空いていた菊とマシューの間の席に彼が腰掛けると菊はすっと立ち上がりワゴンから二つカップを取り出してから小首を傾げた。
「おや、アーサーさんは?」
「あれ、坊ちゃん?」
フランシスが目を遣った開け放たれた扉の向こうが騒然となる。
「おい、離せ!!」
「ケセセセ、触り心地が俺好みだぜー」
キッチンが戻ってきたギルベルトがなにやら白いものを抱えていると思ったらアーサーだった。
真っ白なのは頭からフードのように続くローブで柔らかい素材に更に水鳥の大きな羽を編みこまれているらしくふわふわでギルベルトが盛んに頬擦りしている。あ、アーサーとフランシスに両方から殴られてもんどりうった所を更にさり気なくマシューに蹴られた。
脹脛くらいの長さの細い黒のパンツは彼の細腰を覆い、上に被さるチュニックではその細さを隠せてない。
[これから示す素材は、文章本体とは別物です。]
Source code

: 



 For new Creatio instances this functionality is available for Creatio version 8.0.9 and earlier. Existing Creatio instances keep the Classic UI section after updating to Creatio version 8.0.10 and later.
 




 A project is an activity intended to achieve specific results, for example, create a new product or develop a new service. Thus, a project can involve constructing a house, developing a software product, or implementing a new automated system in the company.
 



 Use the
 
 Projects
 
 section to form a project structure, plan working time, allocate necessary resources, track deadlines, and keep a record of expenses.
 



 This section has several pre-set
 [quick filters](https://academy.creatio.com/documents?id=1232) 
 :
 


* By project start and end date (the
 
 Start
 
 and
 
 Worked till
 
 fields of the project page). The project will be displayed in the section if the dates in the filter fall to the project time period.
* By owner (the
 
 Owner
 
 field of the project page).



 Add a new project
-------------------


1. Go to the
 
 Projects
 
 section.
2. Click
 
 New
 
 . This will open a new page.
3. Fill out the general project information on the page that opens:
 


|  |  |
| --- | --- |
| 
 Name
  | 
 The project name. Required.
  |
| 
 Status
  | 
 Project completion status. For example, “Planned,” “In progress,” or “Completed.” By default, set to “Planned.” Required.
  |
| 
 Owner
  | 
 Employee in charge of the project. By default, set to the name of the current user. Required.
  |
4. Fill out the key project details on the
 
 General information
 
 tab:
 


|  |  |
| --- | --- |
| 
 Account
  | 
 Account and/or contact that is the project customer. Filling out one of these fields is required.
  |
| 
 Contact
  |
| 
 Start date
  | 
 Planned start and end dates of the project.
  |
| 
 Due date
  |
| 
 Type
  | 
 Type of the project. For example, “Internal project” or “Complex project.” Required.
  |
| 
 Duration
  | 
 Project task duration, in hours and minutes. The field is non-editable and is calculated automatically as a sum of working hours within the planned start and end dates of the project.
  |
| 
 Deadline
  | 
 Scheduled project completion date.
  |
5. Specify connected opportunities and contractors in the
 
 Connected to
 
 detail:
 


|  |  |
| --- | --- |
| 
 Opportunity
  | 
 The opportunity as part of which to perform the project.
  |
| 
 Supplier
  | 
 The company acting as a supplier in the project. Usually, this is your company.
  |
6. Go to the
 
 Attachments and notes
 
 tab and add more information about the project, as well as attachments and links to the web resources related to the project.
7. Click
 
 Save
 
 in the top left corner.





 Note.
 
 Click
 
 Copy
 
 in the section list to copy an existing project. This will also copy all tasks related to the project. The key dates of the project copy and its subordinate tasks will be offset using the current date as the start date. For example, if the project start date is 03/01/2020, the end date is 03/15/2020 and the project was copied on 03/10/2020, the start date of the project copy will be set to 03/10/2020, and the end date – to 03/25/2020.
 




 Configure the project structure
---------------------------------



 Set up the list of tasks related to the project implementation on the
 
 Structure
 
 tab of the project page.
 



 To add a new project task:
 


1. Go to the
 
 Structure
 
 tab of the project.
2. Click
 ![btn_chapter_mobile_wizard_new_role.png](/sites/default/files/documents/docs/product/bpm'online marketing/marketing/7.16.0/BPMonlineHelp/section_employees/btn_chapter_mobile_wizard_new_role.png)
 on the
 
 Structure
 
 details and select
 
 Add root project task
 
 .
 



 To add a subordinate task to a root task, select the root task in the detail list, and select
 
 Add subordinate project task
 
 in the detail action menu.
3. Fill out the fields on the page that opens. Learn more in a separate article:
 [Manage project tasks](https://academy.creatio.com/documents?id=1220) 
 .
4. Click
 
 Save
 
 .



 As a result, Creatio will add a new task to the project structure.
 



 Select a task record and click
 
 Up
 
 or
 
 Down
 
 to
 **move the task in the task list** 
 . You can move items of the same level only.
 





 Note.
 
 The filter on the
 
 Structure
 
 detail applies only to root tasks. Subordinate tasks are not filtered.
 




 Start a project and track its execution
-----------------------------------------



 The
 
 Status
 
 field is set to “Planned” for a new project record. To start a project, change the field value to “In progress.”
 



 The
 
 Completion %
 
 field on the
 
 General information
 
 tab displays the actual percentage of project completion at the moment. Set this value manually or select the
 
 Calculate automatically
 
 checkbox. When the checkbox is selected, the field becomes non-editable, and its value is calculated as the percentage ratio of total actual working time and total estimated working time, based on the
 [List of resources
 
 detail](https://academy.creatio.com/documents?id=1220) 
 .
フードから零れた金髪には小さな金細工を纏った様々な色の宝石を飾られしかもいつもよりも明らかに艶々だ。唇もなにかグロス的なものが塗られているのか眩しいくらい薔薇色に輝いている。
恥ずかしそうに長い睫を伏せ頬をほのかに赤く染め俯くアーサーと視線が合う。
「はーい、お兄さんからお前たちに少し遅れた誕生日プレゼントでーす」
お触りは別料金とかほざいてるフランシスに俺は物じゃねえ、ばかぁっと再びアーサーの鉄拳が閃いた。
珍しく散々笑いあって楽しかった余韻に身を任せてベッドに横たわる。
「疲れちゃった?」
今日の主賓でありながらホストでもある主は大掛かりな後片付けを明日にするようにメイドたちに指示して自らも食器を洗い場に運ぶのを手伝っていたが、早々に追い出されたようだ。
「服…皺になる」
腰掛けたベッドの軋む音を聞きながら一日御仕着せで無理矢理着せられてた高価な素材の衣服が気になるけれど瞼が重くてそれどころでない。優しい手と柔らかく頬に当たる感触が更に意識を深い暖かな闇の中に誘う。
普段はついつい飲みすぎてしまうアルコールも今日は本当にちょうど良く回る程度しか飲んでなく−−アルフレッドと菊とフランシスの努力の結果だが−−ふわふわして夢見心地だ。フランシスが髪に飾られたマンティリアを抑える櫛を一つ一つ丁寧に取り外していくのもされるまま。
「…楽しかった」
ローブを解かれ、袖を抜くフランシスに凭れかかりながら呟くと慈愛に満ちた藍い双眸が覗き込むから無意識に笑った。
「坊ちゃんその顔は反則」
らしくもなく頬を赤く染めたフランシスがぎゅうっと抱き尽きてきた。
普段なら殴り飛ばしてやるところだけど今は気分がいい。
「体、つらくない?」
朝から何度目かの同じ質問を口にした。唇が耳の後ろの温度を測ってる。
ほわほわした頭はもう何を言われてるのか判別してないと気づいたのかフランシスはもっと優しくおやすみと囁くと俺の背中を撫でながら光の中に飲み込まれていった。